-- Opening Marker --

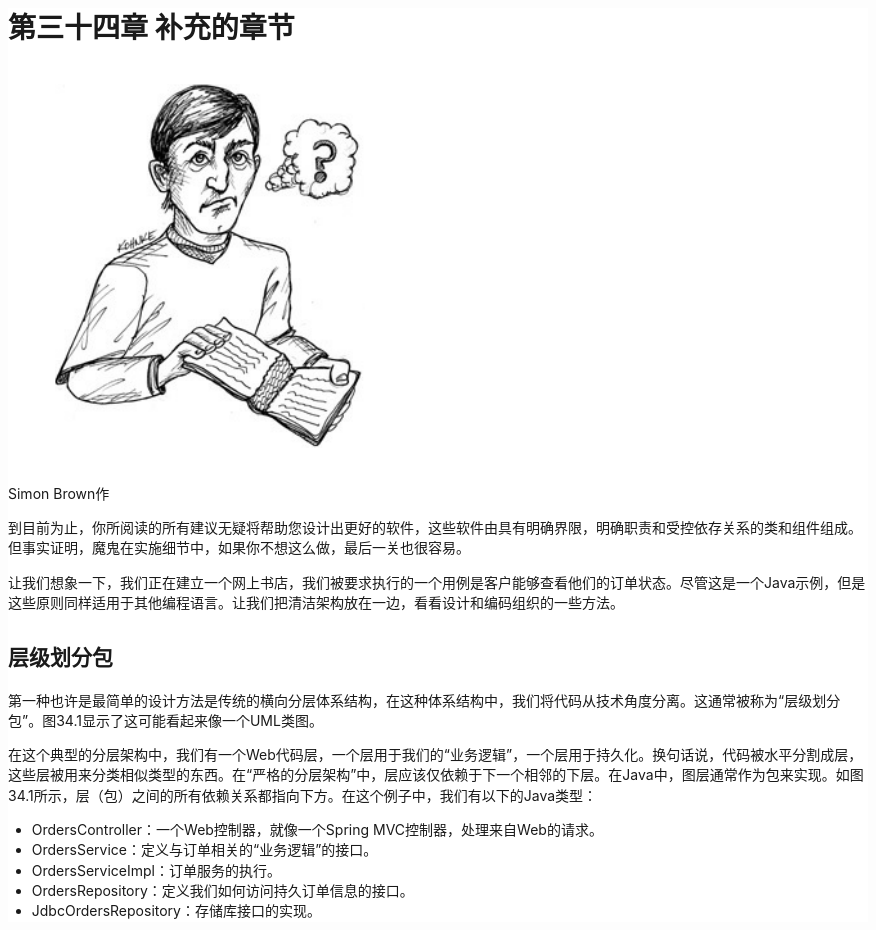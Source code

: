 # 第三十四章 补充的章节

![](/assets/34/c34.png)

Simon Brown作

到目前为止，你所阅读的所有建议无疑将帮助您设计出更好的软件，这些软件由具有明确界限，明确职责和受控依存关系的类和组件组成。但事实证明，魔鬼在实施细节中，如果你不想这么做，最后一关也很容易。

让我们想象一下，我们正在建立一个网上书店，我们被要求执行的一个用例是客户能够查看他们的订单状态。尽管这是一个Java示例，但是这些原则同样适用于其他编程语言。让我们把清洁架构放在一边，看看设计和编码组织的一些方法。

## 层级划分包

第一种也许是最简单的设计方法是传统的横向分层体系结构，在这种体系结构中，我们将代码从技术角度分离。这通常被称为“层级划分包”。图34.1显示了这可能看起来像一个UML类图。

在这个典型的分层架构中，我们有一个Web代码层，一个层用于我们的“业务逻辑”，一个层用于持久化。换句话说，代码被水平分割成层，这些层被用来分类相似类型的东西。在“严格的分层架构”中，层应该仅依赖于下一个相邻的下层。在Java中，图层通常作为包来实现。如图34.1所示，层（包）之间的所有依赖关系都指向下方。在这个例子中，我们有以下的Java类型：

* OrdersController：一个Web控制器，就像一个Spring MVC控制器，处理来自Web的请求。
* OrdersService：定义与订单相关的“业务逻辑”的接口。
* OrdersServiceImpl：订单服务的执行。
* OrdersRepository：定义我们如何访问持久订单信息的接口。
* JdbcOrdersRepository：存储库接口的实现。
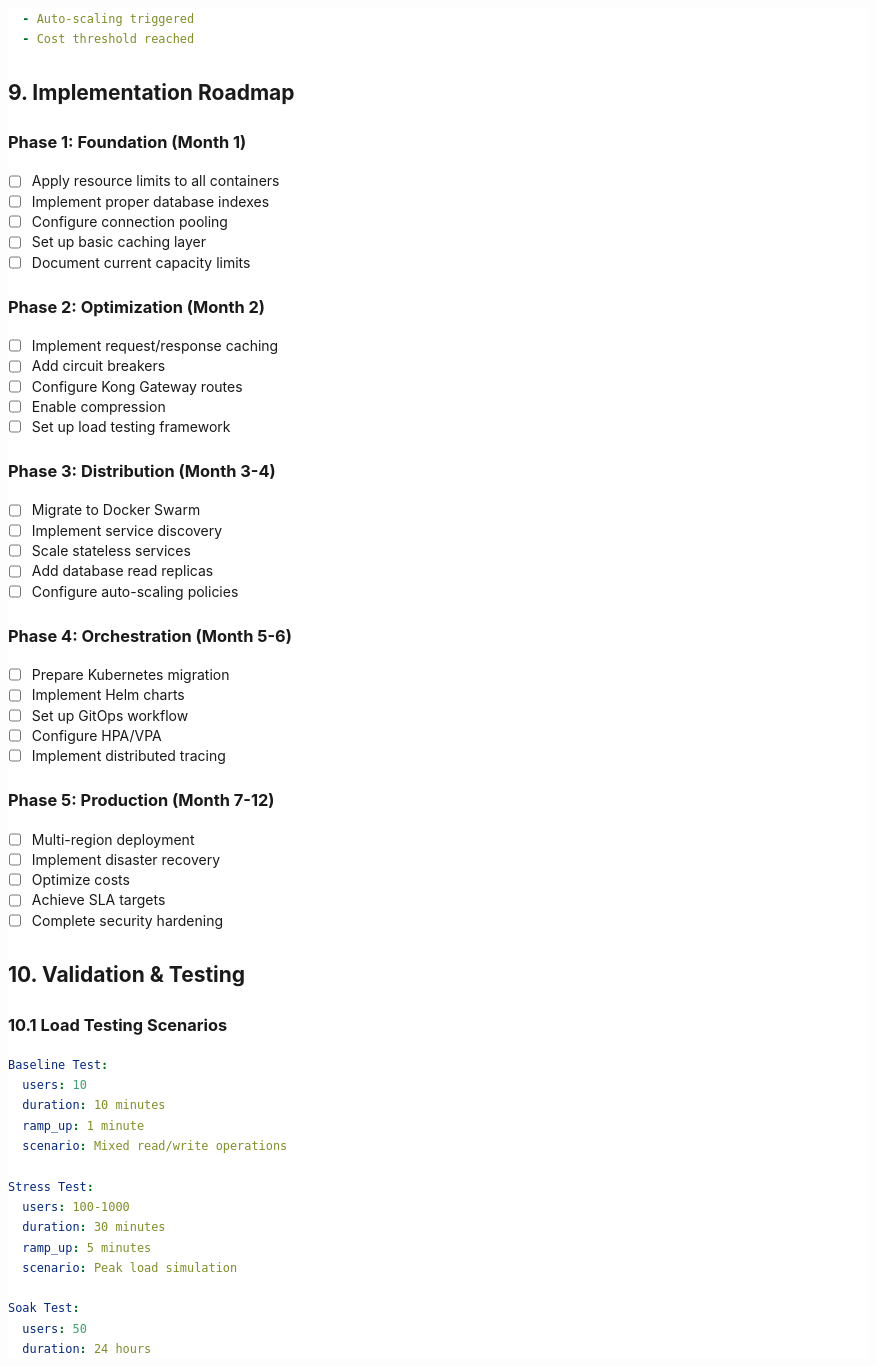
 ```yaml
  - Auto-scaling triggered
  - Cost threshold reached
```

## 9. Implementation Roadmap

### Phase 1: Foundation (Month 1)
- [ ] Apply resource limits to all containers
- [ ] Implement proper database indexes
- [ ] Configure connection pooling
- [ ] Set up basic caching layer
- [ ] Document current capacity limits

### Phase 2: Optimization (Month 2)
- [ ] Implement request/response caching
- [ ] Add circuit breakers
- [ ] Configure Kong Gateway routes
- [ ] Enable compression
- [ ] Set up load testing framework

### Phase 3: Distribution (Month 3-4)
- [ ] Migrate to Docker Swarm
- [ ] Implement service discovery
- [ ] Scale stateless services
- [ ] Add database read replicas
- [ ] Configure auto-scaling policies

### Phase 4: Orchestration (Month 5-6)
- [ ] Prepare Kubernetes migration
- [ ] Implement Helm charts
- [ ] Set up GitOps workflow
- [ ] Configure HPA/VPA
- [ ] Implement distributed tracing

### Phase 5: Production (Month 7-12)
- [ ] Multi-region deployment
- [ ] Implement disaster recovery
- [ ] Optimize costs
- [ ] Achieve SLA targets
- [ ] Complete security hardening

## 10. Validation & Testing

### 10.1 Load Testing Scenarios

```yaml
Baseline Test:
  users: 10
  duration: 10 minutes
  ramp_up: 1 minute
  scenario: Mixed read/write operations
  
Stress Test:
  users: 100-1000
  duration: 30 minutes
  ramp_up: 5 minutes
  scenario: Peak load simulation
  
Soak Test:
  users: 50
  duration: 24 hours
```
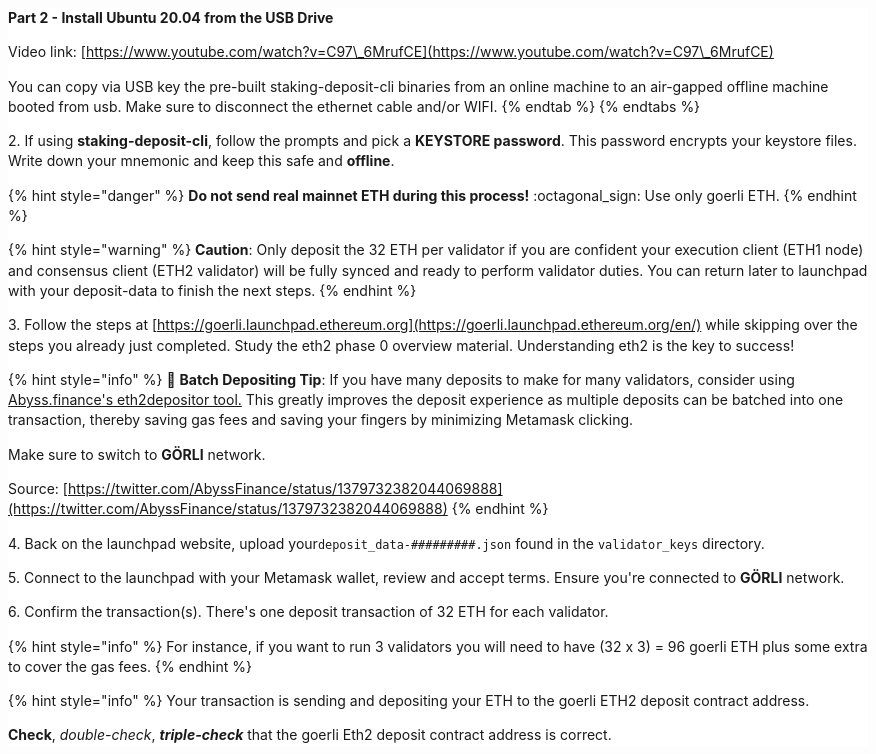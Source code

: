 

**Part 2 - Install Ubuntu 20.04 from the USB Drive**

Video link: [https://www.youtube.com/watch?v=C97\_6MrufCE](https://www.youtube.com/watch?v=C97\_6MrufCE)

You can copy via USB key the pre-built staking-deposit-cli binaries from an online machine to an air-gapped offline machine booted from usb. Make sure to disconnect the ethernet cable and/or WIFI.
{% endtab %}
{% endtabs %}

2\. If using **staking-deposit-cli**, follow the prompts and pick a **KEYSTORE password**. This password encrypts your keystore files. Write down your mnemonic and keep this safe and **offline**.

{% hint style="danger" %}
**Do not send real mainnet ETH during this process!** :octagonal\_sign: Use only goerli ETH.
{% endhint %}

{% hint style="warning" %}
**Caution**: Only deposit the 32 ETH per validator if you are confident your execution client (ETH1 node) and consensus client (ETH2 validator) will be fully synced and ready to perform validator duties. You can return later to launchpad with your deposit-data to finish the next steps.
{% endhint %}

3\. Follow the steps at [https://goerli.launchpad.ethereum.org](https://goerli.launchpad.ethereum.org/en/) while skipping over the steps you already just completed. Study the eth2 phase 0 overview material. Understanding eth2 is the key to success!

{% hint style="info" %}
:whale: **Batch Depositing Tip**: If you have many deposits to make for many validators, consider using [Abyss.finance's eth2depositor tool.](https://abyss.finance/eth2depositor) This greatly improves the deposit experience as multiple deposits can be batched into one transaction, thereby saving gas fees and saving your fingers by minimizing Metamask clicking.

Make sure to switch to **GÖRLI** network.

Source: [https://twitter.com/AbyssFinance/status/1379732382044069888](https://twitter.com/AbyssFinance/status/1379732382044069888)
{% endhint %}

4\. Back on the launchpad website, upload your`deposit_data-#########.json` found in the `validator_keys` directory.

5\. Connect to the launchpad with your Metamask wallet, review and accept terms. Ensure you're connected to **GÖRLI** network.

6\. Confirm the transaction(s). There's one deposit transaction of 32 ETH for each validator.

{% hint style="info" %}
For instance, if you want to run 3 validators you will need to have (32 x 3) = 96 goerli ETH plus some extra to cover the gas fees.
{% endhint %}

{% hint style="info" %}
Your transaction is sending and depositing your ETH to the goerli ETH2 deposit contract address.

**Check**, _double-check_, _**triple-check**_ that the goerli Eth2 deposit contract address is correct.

-- Closing Marker --

What you return must be an exact retyping of the lines above starting at the line with "Simon Brown作" and ending at the line with "第一种也许是最简单的设计方法", and nothing besides.

EXPECTED ANSWER:
Simon Brown作

到目前为止，你所阅读的所有建议无疑将帮助您设计出更好的软件，这些软件由具有明确界限，明确职责和受控依存关系的类和组件组成。但事实证明，魔鬼在实施细节中，如果你不想这么做，最后一关也很容易。

让我们想象一下，我们正在建立一个网上书店，我们被要求执行的一个用例是客户能够查看他们的订单状态。尽管这是一个Java示例，但是这些原则同样适用于其他编程语言。让我们把清洁架构放在一边，看看设计和编码组织的一些方法。

## 层级划分包

第一种也许是最简单的设计方法是传统的横向分层体系结构，在这种体系结构中，我们将代码从技术角度分离。这通常被称为“层级划分包”。图34.1显示了这可能看起来像一个UML类图。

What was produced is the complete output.